In the entries below, which lines run from the one containing "### Miscellaneous" to the one containing "Server is everything"? Copy exactly those lines, ends included, and no others.
^^^^^^^^^^^^^^^^
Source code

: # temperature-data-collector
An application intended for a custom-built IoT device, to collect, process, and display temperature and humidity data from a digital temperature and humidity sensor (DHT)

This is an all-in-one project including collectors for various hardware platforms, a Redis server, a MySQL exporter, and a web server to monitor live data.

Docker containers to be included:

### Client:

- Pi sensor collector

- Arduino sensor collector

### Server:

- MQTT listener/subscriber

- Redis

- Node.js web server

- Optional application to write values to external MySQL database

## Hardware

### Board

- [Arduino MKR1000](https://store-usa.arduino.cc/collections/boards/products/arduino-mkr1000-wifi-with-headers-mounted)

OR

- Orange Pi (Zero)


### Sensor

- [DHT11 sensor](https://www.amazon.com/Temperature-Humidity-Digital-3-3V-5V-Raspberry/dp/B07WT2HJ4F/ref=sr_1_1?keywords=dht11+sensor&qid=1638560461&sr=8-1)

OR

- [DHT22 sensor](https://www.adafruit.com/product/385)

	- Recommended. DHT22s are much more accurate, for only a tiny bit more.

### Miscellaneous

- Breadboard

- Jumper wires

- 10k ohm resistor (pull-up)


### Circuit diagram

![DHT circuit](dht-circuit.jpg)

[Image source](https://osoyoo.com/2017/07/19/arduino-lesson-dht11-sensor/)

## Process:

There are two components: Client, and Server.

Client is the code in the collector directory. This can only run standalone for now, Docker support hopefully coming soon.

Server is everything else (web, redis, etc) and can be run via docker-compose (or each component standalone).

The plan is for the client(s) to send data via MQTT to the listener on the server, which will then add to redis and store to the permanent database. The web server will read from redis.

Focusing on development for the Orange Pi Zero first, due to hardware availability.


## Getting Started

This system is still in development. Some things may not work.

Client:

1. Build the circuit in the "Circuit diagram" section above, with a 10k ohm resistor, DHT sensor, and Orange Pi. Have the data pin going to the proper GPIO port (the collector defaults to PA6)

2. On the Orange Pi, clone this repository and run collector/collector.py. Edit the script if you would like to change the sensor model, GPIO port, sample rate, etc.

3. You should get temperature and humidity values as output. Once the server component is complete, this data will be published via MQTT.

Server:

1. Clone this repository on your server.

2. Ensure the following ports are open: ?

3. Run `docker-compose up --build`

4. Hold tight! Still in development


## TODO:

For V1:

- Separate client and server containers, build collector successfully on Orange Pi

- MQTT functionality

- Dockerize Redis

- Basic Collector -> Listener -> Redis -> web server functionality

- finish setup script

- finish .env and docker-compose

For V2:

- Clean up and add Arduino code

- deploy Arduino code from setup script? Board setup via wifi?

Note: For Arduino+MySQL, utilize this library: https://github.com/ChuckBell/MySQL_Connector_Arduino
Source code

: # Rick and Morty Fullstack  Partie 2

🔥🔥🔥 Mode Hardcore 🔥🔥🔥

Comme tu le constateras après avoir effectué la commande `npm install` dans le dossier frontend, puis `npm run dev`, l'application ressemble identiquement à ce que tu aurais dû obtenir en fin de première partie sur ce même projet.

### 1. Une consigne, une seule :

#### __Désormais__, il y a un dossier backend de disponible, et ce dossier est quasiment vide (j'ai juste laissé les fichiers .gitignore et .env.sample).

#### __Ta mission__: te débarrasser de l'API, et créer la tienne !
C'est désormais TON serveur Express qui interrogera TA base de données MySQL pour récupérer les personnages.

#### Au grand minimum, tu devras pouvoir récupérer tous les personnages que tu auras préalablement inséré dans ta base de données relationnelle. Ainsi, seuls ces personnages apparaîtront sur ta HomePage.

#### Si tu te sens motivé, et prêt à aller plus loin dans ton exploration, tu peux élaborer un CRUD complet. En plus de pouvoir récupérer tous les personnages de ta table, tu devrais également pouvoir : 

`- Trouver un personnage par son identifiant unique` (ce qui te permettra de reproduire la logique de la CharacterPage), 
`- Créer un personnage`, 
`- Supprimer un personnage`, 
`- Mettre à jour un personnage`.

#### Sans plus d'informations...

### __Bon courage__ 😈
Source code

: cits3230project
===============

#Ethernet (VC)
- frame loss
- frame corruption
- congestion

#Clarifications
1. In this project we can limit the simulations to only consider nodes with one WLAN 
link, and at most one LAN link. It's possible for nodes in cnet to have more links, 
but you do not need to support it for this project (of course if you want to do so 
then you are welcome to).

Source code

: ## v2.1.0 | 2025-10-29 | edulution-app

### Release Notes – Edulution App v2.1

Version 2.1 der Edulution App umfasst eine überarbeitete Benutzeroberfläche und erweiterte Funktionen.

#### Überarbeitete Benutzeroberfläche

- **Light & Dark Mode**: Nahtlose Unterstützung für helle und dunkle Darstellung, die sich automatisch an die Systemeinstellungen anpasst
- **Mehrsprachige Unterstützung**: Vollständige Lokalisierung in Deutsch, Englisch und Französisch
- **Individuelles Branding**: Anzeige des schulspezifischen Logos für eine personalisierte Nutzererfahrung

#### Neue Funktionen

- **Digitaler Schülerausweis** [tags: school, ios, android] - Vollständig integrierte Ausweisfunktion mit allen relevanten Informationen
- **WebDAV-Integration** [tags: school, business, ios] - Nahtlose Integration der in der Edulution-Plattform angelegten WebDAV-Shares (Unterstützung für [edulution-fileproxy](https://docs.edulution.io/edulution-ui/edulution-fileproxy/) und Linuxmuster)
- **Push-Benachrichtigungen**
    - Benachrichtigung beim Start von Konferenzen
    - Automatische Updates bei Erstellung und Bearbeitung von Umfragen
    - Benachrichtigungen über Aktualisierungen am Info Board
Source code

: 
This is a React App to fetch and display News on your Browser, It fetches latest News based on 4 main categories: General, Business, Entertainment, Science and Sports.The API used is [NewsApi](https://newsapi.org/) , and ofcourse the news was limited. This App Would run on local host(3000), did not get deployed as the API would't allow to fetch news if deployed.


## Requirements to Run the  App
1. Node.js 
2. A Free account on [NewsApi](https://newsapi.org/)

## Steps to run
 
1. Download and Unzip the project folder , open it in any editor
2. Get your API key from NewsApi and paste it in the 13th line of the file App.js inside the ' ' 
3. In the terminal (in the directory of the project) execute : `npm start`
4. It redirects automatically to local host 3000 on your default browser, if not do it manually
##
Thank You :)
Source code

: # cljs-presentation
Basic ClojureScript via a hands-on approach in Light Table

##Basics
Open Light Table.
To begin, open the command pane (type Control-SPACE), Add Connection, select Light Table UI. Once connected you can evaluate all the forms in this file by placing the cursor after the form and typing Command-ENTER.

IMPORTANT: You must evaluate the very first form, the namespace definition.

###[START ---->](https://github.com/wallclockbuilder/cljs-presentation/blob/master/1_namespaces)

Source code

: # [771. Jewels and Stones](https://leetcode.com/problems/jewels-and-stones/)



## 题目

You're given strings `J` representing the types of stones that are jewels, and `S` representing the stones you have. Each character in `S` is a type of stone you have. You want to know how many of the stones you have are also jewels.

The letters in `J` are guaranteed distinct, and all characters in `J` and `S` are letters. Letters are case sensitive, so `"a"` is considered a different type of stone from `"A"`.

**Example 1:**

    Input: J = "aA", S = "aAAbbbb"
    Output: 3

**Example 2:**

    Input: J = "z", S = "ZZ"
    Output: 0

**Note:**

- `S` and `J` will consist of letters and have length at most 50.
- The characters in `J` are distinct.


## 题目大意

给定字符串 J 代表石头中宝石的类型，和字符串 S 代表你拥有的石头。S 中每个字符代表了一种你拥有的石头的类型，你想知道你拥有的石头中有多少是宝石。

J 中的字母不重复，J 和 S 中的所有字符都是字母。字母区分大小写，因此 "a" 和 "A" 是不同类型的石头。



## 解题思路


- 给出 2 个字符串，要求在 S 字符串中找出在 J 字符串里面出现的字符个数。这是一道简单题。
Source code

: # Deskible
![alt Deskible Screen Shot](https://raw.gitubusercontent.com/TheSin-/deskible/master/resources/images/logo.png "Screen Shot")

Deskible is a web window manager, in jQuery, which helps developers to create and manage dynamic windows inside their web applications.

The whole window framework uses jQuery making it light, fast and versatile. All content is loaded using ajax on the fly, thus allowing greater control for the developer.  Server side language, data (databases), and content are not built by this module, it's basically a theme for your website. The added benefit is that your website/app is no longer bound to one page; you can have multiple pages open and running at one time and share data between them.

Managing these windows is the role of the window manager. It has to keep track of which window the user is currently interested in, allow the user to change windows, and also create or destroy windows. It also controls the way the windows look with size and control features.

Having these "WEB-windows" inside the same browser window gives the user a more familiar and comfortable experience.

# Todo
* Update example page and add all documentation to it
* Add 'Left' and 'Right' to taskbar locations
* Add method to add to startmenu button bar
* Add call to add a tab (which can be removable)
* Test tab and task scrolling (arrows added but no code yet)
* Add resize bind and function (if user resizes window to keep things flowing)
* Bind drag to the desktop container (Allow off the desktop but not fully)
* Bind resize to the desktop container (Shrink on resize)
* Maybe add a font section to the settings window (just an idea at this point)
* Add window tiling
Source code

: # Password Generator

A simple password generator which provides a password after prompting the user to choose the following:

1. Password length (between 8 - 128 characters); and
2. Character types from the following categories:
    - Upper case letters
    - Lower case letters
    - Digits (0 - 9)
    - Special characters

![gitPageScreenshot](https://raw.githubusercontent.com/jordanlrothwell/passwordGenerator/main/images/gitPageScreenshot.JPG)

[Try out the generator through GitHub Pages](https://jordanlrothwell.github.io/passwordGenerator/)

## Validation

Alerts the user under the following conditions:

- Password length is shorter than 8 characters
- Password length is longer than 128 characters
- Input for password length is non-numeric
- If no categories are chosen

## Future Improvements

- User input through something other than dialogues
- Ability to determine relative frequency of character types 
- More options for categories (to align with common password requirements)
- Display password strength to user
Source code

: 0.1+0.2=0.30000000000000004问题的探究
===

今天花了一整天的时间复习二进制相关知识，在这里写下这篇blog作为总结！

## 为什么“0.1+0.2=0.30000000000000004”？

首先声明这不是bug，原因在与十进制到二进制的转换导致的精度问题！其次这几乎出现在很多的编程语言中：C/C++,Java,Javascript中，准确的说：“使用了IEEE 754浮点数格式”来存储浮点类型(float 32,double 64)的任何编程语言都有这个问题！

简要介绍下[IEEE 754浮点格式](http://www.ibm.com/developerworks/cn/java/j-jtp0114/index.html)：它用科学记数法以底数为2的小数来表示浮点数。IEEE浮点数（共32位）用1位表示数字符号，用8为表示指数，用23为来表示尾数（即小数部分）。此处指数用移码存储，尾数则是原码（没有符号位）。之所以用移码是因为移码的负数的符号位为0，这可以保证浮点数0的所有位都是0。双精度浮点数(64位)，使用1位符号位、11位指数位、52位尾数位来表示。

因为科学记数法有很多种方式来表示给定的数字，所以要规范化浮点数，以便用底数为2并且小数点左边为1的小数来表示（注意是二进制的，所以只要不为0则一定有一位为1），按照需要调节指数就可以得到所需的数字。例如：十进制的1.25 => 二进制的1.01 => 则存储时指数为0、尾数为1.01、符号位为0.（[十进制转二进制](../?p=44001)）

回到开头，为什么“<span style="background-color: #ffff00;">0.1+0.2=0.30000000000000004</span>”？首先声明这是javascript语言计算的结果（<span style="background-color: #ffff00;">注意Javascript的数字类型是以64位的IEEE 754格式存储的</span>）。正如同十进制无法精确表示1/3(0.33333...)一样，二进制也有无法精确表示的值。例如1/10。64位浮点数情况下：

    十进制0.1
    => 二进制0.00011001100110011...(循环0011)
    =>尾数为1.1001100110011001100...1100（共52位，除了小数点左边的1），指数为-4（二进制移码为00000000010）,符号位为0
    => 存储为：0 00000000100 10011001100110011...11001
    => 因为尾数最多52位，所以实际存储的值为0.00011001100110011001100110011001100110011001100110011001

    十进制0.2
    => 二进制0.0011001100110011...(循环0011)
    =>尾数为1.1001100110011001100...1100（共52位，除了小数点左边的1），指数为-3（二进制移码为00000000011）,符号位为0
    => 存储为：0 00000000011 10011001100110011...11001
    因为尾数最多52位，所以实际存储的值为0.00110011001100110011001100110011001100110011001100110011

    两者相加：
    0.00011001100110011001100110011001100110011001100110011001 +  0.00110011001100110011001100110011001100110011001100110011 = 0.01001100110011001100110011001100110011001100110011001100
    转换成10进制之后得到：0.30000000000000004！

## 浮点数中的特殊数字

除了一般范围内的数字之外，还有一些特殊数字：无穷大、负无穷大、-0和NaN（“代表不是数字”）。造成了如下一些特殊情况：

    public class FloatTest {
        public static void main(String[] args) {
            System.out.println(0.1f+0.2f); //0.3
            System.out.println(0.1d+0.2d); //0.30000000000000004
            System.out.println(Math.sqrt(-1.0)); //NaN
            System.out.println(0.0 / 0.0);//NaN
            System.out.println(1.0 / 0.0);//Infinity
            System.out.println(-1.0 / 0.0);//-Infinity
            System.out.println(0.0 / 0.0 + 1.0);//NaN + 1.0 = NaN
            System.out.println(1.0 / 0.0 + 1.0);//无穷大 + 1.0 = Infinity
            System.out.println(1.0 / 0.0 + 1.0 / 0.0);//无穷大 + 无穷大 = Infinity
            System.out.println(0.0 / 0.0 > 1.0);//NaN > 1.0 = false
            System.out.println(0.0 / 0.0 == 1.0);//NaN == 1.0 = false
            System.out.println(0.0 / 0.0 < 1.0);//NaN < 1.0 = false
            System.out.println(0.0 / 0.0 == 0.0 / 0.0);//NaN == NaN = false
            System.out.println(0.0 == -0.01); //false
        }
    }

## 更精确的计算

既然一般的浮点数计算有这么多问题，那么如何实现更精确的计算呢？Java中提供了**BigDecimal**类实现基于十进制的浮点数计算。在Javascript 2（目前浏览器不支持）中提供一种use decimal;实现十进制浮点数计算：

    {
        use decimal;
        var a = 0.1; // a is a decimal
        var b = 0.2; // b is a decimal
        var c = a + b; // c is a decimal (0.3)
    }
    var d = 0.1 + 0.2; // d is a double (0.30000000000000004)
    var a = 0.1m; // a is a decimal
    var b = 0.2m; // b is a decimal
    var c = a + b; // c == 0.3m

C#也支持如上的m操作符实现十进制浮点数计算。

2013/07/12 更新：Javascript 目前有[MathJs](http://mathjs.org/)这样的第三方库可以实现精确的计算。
^^^^^^^^^^^^^^^^
Reply to the exercise:
### Miscellaneous

- Breadboard

- Jumper wires

- 10k ohm resistor (pull-up)


### Circuit diagram

![DHT circuit](dht-circuit.jpg)

[Image source](https://osoyoo.com/2017/07/19/arduino-lesson-dht11-sensor/)

## Process:

There are two components: Client, and Server.

Client is the code in the collector directory. This can only run standalone for now, Docker support hopefully coming soon.

Server is everything else (web, redis, etc) and can be run via docker-compose (or each component standalone).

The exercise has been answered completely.